And the loop decoder:

public static int DecodeWithLoopAndCodeMax(uint data, int validBits, out int decodedBits)
{
    for (int i = 0; i < s_decodingTable2.Length && s_decodingTable2[i].codeLength <= validBits; i++)
    {
        (int codeLength, int codeMax, int[] codes) = s_decodingTable2[i];

        int mask = int.MinValue >> (codeLength - 1);
        long masked = (data & mask) >> (32 - codeLength);

        if (masked < codeMax)
        {
            decodedBits = codeLength;
            return codes[codes.Length - (codeMax - masked)];
        }
    }

    decodedBits = 0;
    return -1;
}

geoffkizer commented 6 years ago

Can you link to the full code?

For one thing, you really should run more iterations. All your measured times are < 20ns, which is super small. I'd run enough iterations to have times above 1s, if possible.

jbhensley commented 6 years ago

I'll get the test project up and link, but that will probably be tomorrow.

grant-d commented 6 years ago

Good idea @jbhensley, amongst other tricks that codeMax calc got it ~35% faster than the original. I am also interested in your test cases, mine are trivial. Does ProcessHeadersWithLoop in your tests reflect the original, unchanged, code?

                Method |     Mean |     Error |   StdDev | Scaled | ScaledSD | Allocated |
---------------------- |---------:|----------:|---------:|-------:|---------:|----------:|
 OptimizedCodeAndTable | 49.29 ns | 0.9742 ns | 1.628 ns |   0.65 |     0.02 |       0 B |
          OriginalCode | 75.45 ns | 1.1256 ns | 1.053 ns |   1.00 |     0.00 |       0 B |

jbhensley commented 6 years ago

Test project is up

I'm new to corefx, so I'm struggling a little with the benchmarking. I'll take any pointers you have in regards to that or the code in general.

jbhensley commented 6 years ago

Also, I trimmed duplicate line items out of my headers.txt file so it's a bit smaller now.

grant-d commented 6 years ago

@jbhensley I have created a fork of your project, added my code to it, then cleaned it all up a bit. I have changed the layout of your benchmark, since the enum approach did not allow you to optimize the outer loop. So each algorithm is just a duplicated Huffman<foo>.cs file in its entirety now. I have also added your headers.txt data to all the benchmarks.

Here's the latest results (see the README for details on algorithms).

You are right that the IDictionary approach is slower, I think it's probably due to the overhead of hashing and branching.
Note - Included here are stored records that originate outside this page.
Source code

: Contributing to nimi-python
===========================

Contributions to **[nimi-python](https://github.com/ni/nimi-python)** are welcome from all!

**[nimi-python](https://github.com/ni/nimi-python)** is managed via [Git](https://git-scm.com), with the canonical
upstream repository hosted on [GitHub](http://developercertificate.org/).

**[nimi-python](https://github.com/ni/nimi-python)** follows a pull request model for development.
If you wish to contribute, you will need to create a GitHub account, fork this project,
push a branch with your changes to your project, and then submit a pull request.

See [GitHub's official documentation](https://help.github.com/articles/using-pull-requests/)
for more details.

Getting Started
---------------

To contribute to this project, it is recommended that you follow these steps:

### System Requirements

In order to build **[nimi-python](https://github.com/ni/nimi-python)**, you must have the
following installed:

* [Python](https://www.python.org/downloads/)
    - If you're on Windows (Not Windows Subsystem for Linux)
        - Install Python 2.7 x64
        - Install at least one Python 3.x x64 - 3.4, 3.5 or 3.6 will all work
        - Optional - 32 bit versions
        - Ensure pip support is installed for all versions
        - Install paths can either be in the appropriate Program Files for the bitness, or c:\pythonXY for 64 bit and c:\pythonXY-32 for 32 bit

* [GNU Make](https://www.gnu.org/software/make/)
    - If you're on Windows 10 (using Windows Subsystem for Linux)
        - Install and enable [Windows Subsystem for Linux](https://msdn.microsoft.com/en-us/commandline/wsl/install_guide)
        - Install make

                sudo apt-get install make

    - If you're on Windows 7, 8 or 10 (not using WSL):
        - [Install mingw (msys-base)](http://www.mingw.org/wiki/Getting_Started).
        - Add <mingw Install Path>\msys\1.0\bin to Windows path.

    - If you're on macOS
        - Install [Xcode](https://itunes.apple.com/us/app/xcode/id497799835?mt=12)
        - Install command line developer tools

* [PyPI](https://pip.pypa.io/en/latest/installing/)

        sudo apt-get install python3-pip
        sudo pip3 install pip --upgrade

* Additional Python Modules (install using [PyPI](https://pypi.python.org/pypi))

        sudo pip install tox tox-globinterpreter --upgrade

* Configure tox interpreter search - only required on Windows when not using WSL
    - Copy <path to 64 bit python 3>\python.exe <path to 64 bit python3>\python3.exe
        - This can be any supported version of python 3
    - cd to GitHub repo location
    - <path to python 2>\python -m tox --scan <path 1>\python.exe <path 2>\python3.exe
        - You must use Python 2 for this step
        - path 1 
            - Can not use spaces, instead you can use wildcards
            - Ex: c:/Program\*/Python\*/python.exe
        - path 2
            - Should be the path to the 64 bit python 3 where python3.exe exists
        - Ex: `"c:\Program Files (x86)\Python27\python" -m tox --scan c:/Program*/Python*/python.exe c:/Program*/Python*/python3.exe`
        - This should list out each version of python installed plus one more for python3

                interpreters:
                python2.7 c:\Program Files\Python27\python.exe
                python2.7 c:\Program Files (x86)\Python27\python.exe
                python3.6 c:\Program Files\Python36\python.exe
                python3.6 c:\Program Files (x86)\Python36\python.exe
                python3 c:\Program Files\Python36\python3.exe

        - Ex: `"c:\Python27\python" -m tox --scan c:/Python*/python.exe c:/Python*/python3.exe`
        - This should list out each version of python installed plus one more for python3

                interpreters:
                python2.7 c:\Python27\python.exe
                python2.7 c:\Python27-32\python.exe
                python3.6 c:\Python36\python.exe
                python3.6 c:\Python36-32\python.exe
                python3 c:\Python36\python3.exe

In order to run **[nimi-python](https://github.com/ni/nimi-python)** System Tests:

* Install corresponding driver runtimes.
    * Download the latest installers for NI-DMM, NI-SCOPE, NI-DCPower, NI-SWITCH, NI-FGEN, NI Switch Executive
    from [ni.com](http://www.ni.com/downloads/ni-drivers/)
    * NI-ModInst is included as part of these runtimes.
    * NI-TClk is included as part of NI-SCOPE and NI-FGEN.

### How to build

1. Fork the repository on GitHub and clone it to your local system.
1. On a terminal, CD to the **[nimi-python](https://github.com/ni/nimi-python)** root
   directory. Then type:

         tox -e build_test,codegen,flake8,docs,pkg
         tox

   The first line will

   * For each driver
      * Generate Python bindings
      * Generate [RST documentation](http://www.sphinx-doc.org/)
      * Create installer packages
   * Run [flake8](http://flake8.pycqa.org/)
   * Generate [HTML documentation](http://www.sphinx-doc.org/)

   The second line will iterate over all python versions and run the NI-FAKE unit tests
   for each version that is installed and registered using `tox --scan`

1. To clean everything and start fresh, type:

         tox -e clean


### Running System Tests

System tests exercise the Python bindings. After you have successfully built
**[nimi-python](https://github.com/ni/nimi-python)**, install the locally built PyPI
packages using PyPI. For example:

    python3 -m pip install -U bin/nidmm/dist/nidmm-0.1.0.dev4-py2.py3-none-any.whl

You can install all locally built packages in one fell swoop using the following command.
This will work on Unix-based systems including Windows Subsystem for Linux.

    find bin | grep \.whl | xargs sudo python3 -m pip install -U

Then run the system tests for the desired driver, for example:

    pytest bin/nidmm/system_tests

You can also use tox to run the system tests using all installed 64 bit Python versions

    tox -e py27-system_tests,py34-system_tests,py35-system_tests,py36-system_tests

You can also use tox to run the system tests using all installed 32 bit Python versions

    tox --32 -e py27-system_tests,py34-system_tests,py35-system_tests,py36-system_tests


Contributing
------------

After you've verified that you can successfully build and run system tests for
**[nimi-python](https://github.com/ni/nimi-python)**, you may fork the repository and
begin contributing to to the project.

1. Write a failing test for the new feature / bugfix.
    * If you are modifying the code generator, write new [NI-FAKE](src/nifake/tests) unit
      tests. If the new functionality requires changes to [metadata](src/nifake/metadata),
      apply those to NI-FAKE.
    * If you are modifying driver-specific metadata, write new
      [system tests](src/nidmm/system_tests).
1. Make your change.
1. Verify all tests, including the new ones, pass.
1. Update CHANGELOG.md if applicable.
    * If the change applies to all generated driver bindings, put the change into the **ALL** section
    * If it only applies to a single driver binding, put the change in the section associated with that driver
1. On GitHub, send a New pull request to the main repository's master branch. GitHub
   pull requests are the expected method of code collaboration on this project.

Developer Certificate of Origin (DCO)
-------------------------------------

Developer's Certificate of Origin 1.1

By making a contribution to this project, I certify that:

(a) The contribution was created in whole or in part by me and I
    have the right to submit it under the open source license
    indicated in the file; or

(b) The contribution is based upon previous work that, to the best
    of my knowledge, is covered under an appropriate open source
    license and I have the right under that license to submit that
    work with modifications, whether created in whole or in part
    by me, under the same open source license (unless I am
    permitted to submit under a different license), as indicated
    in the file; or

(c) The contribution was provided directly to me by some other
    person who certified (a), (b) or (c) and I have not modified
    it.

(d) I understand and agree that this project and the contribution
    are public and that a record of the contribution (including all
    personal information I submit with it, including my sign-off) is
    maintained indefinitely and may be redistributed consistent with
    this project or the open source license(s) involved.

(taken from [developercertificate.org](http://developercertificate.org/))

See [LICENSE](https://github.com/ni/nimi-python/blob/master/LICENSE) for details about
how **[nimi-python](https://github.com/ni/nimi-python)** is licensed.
Perhaps a hard-coded switch for a small subset of high-frequency values might work?

  Method |       Mean |    Error |   StdDev | Scaled | ScaledSD | Allocated |
-------- |-----------:|---------:|---------:|-------:|---------:|----------:|
 DictOpt | 1,281.3 ns | 24.27 ns | 22.70 ns |   1.41 |     0.03 |       0 B |
    Dict | 1,311.6 ns | 24.41 ns | 22.83 ns |   1.45 |     0.03 |       0 B |
 OrigOpt |   822.8 ns | 16.08 ns | 15.79 ns |   0.91 |     0.02 |       0 B |
    Orig |   907.3 ns | 11.78 ns | 10.44 ns |   1.00 |     0.00 |       0 B |

jbhensley commented 6 years ago

Thanks. I'll take a look at what you've done with this.

My benchmarking probably wasn't as valid, but I was pretty much coming up with the same result. The looping implementation (either original or with codeMax pre-calculated) is able to return the top 10 most frequently used values on the first pass through the loop with only a few bit shift operations and numeric calcs/comparisons. The second pass gets you 26 more. I'm betting that hashing and keying isn't able to keep up with how quickly the loop is able to return the first several levels of most frequently used values. Maybe dictionary is faster for the less frequently used where the loop has to make more iterations, but it's not able to gain enough on those to make up for what it loses on the others.

geoffkizer commented 6 years ago

Thanks for posting the code.

Don't use a dictionary for the table lookup. Just use an array. It's much cheaper.

jbhensley commented 6 years ago

I think that might be the ticket. I’ll give that it a shot tomorrow. Should simplify the code a bit as well.

geoffkizer commented 6 years ago

Also -- In case you're not already doing this, you should do a warmup run before the real run, in the same process. Otherwise you may be including things like JIT costs in the run.

And I still think you should do many more iterations. The times above are in the 1ms range. Do 1000x more iterations and get it in the 1s range.

geoffkizer commented 6 years ago

Or maybe you are already doing lots of iterations? I'm not familiar with the benchmark framework here, so not quite sure how it's executing the code.

jbhensley commented 6 years ago

Looks like the framework does all of the warmup for you. I tried giving it a large iteration count and it appears to be running each benchmark method more times, but the average runtime of any given iteration is still small. I could probably bring the numbers up if I added iterations in the method itself with a for loop instead of telling the framework to run it more.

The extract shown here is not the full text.